# Task statement
Given the listing below, output exactly the line containing "- ❌ Customer Profile Page" and every line after it through the end.

# Data records
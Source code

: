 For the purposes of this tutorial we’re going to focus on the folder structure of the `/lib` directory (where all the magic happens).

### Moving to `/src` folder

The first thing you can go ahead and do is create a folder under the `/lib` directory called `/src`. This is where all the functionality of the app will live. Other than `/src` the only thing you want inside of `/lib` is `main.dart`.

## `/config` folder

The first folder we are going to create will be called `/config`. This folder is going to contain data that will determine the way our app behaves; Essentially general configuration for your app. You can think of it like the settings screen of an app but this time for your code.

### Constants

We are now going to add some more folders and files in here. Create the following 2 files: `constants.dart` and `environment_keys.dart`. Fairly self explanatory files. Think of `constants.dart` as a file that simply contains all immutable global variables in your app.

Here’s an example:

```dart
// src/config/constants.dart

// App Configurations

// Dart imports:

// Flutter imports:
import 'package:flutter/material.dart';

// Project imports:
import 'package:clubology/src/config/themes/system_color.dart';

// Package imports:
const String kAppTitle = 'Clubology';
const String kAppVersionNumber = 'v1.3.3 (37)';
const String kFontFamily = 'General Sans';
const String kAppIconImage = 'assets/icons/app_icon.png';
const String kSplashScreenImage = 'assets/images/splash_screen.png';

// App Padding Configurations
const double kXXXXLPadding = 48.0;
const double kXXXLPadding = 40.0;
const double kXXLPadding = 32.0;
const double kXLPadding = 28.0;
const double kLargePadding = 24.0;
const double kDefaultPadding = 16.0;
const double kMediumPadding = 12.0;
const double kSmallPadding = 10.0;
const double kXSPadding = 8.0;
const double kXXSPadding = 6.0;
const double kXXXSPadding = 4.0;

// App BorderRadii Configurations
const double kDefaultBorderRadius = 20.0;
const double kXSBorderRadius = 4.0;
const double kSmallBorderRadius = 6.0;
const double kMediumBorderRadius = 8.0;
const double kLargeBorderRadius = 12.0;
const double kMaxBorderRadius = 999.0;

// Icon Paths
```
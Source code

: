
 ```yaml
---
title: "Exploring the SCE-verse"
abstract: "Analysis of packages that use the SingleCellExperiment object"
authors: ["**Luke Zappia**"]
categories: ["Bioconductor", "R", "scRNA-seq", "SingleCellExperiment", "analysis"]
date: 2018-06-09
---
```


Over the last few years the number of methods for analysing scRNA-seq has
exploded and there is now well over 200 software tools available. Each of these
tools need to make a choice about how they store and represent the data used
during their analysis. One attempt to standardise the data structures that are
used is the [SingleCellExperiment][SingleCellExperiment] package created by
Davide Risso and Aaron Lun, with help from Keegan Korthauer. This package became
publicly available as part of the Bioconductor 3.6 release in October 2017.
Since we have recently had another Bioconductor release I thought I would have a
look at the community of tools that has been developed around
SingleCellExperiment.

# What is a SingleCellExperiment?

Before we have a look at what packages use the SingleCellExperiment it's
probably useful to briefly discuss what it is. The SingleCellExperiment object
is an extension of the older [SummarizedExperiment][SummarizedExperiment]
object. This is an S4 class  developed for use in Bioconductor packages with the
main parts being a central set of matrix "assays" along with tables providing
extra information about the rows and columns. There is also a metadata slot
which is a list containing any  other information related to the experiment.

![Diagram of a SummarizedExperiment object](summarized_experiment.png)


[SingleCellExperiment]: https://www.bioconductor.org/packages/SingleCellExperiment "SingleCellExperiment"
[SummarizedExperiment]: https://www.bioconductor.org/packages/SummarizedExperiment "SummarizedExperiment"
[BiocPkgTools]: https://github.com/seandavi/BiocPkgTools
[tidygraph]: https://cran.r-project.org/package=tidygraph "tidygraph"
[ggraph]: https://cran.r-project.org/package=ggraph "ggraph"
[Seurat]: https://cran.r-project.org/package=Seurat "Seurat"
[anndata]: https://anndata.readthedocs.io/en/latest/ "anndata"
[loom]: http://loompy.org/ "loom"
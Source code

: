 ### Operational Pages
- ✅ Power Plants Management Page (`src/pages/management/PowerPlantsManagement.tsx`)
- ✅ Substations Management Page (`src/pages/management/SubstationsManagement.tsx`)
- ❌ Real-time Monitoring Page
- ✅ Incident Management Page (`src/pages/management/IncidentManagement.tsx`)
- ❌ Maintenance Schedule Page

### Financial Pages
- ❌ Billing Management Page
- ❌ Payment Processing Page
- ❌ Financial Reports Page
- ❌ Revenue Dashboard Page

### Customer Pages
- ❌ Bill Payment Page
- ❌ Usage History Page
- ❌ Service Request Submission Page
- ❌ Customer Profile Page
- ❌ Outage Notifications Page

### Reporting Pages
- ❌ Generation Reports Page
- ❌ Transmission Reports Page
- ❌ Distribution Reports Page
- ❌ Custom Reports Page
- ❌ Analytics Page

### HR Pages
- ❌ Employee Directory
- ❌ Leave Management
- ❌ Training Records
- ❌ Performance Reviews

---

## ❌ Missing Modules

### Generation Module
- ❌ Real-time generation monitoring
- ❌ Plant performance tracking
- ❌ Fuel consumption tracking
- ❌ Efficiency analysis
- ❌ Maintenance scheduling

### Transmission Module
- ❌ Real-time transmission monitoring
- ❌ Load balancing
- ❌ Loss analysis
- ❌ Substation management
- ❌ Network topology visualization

# Written response
- ❌ Customer Profile Page
- ❌ Outage Notifications Page

### Reporting Pages
- ❌ Generation Reports Page
- ❌ Transmission Reports Page
- ❌ Distribution Reports Page
- ❌ Custom Reports Page
- ❌ Analytics Page

### HR Pages
- ❌ Employee Directory
- ❌ Leave Management
- ❌ Training Records
- ❌ Performance Reviews

---

## ❌ Missing Modules

### Generation Module
- ❌ Real-time generation monitoring
- ❌ Plant performance tracking
- ❌ Fuel consumption tracking
- ❌ Efficiency analysis
- ❌ Maintenance scheduling

### Transmission Module
- ❌ Real-time transmission monitoring
- ❌ Load balancing
- ❌ Loss analysis
- ❌ Substation management
- ❌ Network topology visualization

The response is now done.